Why and how did this become acceptable? People are quick to go outside and protest and riot on behalf of criminal illegal immigrants, but are completely copacetic with our failing schools, and how they fail students. People are more interested in the ridiculousness of “free college tuition for everybody” than taking the time to consider that grades K through 12 are working effectively to get kids to university, who cannot read or do basic math. Schools in America aren’t even for learning anymore; they are just places where you go to fight and watch fights. It would not surprise me one bit if the average government public school had more than 4 fights every day.

The educational outcomes of Baltimore are replicated across the nation. In Chicago:

“…during the 2021-2022 school year, 33 Chicago Public Schools had zero students who met grade-level expectations in math. Moreover, 22 schools had no students proficient in reading, resulting in a total of 55 schools where not a single student was proficient in either subject.”

“It has been reported that as of 2023-2024, approximately 31% of the Chicago Public Schools (CPS) system students in grades 3 through 8 achieved proficiency in English Language Arts. In mathematics, about 19% of students reached proficiency. For 11th-grade students, proficiency rates are lower. In the 2023-2024 school year, only 22.4% of 11th graders met reading proficiency standards, and 18.6% achieved proficiency in math.”

If the average person could peer into a classroom or school in the U.S. on any given weekday, they would probably think they were watching a National Geographic special. When a kid or teacher thinks that they have to fight or stay strapped just to go to school safely, then something is wrong.

The “Leave No Child Behind” act ruined the entire education system, and added way more leniency to ignorance. Instead of being taught what to do properly, kids are pushed even further into grades with topics brand new to them, when in the grade before, they were already struggling. It has had a disproportionate impact on poor and minority schools. First, schools in high-poverty areas were more likely to be labeled failing, and the policy made no room for adequately addressing the root causes of achievement gaps. In addition, its ‘one-size-fits-all approach’ did not consider differences between schools, districts, or states, yet still applied uniform standards regardless of local context or capacity.

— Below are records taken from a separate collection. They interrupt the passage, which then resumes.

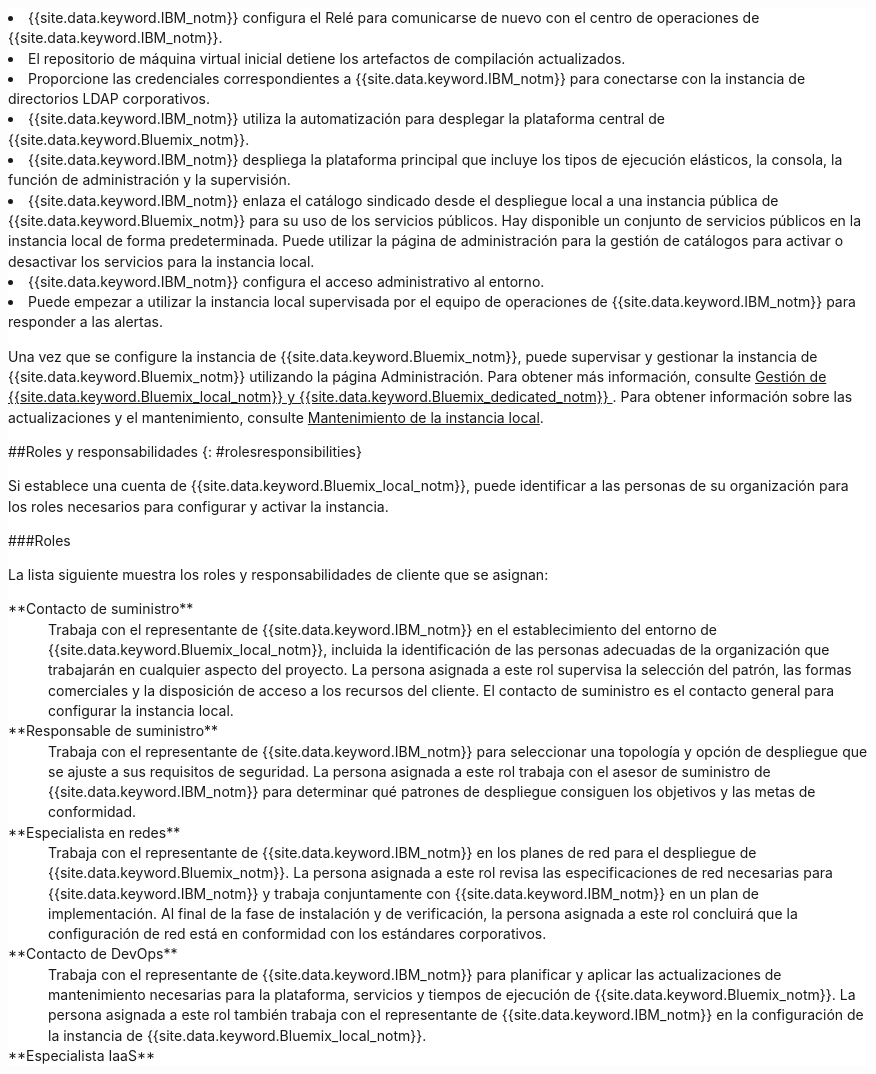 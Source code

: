 <li>{{site.data.keyword.IBM_notm}} configura el Relé para comunicarse de nuevo con el centro de operaciones de {{site.data.keyword.IBM_notm}}.</li>
<li>El repositorio de máquina virtual inicial detiene los artefactos de compilación actualizados.</li>
<li>Proporcione las credenciales correspondientes a {{site.data.keyword.IBM_notm}} para conectarse con la instancia de directorios LDAP corporativos.</li>
<li>{{site.data.keyword.IBM_notm}} utiliza la automatización para desplegar la plataforma central de {{site.data.keyword.Bluemix_notm}}.</li>
<li>{{site.data.keyword.IBM_notm}} despliega la plataforma principal que incluye los tipos de ejecución elásticos, la consola, la función de administración y la supervisión.</li>
<li>{{site.data.keyword.IBM_notm}} enlaza el catálogo sindicado desde el despliegue local a una instancia pública de {{site.data.keyword.Bluemix_notm}} para su uso de los servicios públicos. Hay disponible un conjunto de servicios públicos en la instancia local de forma predeterminada. Puede utilizar la página de administración para la gestión de catálogos para activar o desactivar los servicios para la instancia local.</li>
<li>{{site.data.keyword.IBM_notm}} configura el acceso administrativo al entorno.</li>
<li>Puede empezar a utilizar la instancia local supervisada por el equipo de operaciones de {{site.data.keyword.IBM_notm}} para responder a las alertas.</li>
</ol>

Una vez que se configure la instancia de {{site.data.keyword.Bluemix_notm}}, puede supervisar y gestionar la instancia de {{site.data.keyword.Bluemix_notm}} utilizando la página Administración. Para obtener más información, consulte [Gestión de {{site.data.keyword.Bluemix_local_notm}} y {{site.data.keyword.Bluemix_dedicated_notm}} ](../hybrid/index.html#mng). Para obtener información sobre las actualizaciones y el mantenimiento, consulte [Mantenimiento de la instancia local](index.html#maintainlocal).

##Roles y responsabilidades
{: #rolesresponsibilities}

Si establece una cuenta de {{site.data.keyword.Bluemix_local_notm}}, puede identificar a las personas de su organización para los roles necesarios para configurar y activar la instancia.

###Roles

La lista siguiente muestra los roles y responsabilidades de cliente que se asignan:

<dl>
<dt>**Contacto de suministro**</dt>
<dd>Trabaja con el representante de {{site.data.keyword.IBM_notm}} en el establecimiento del entorno de {{site.data.keyword.Bluemix_local_notm}}, incluida la identificación de las personas adecuadas de la organización que trabajarán en cualquier aspecto del proyecto. La persona asignada a este rol supervisa la selección del patrón, las formas comerciales y la disposición de acceso a los recursos del cliente. El contacto de suministro es el contacto general para configurar la instancia local.</dd>
<dt>**Responsable de suministro**</dt>
<dd>Trabaja con el representante de {{site.data.keyword.IBM_notm}} para seleccionar una topología y opción de despliegue que se ajuste a sus requisitos de seguridad. La persona asignada a este rol trabaja con el asesor de suministro de {{site.data.keyword.IBM_notm}} para determinar qué patrones de despliegue consiguen los objetivos y las metas de conformidad.</dd>
<dt>**Especialista en redes**</dt>
<dd>Trabaja con el representante de {{site.data.keyword.IBM_notm}} en los planes de red para el despliegue de {{site.data.keyword.Bluemix_notm}}. La persona asignada a este rol revisa las especificaciones de red necesarias para {{site.data.keyword.IBM_notm}} y trabaja conjuntamente con {{site.data.keyword.IBM_notm}} en un plan de implementación. Al final de la fase de instalación y de verificación, la persona asignada a este rol concluirá que la configuración de red está en conformidad con los estándares corporativos.</dd>
<dt>**Contacto de DevOps**</dt>
<dd>Trabaja con el representante de {{site.data.keyword.IBM_notm}} para planificar y aplicar las actualizaciones de mantenimiento necesarias para la plataforma, servicios y tiempos de ejecución de {{site.data.keyword.Bluemix_notm}}. La persona asignada a este rol también trabaja con el representante de {{site.data.keyword.IBM_notm}} en la configuración de la instancia de {{site.data.keyword.Bluemix_local_notm}}.</dd>
<dt>**Especialista IaaS**</dt>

Common Core was no better. Unfortunately, Common Core isn’t about truly knowing the answer or the material. It’s about demonstrating a willingness to follow directions. Too many in public government schools lack a foundation in logic and have no method for distinguishing verifiable truth. or baseless assertions in a reliable manner.

In the U.S., Education is gradually losing its value for the students it’s meant to support. The school system changes incredibly slowly; meanwhile, the way children are raised evolves every year. As a result, 90% of kids in 20 years won’t be able to access the same education we received through our current system. Schools don’t focus on students’ strengths; instead, they only aim to improve weaknesses and eliminate options. School started to decline when vocational instruction was removed and turned into a pipeline for colleges.

The problem is these kids aren’t learning critical thinking or problem-solving skills. On top of that, having an addiction to one’s phone diminishes one’s attention span and increases irritability because their brains are wired for constant dopamine hits. Having an entire generation of people with an inability to focus on the physical world around them is going to have some very drastic consequences, especially with AI on the rise.

Kids unable to tell what time it is when looking at a clock with hands is hilarious if true. The main problems are that we don’t know what world to prepare them for, because that world is always 13 years into the future for each kid, and gamification/curriculum choice doesn’t overcome timeless problems with attention and perseverance. The world is difficult to predict but moves so slowly that it’s still boring, like school, and unlike a social media feed.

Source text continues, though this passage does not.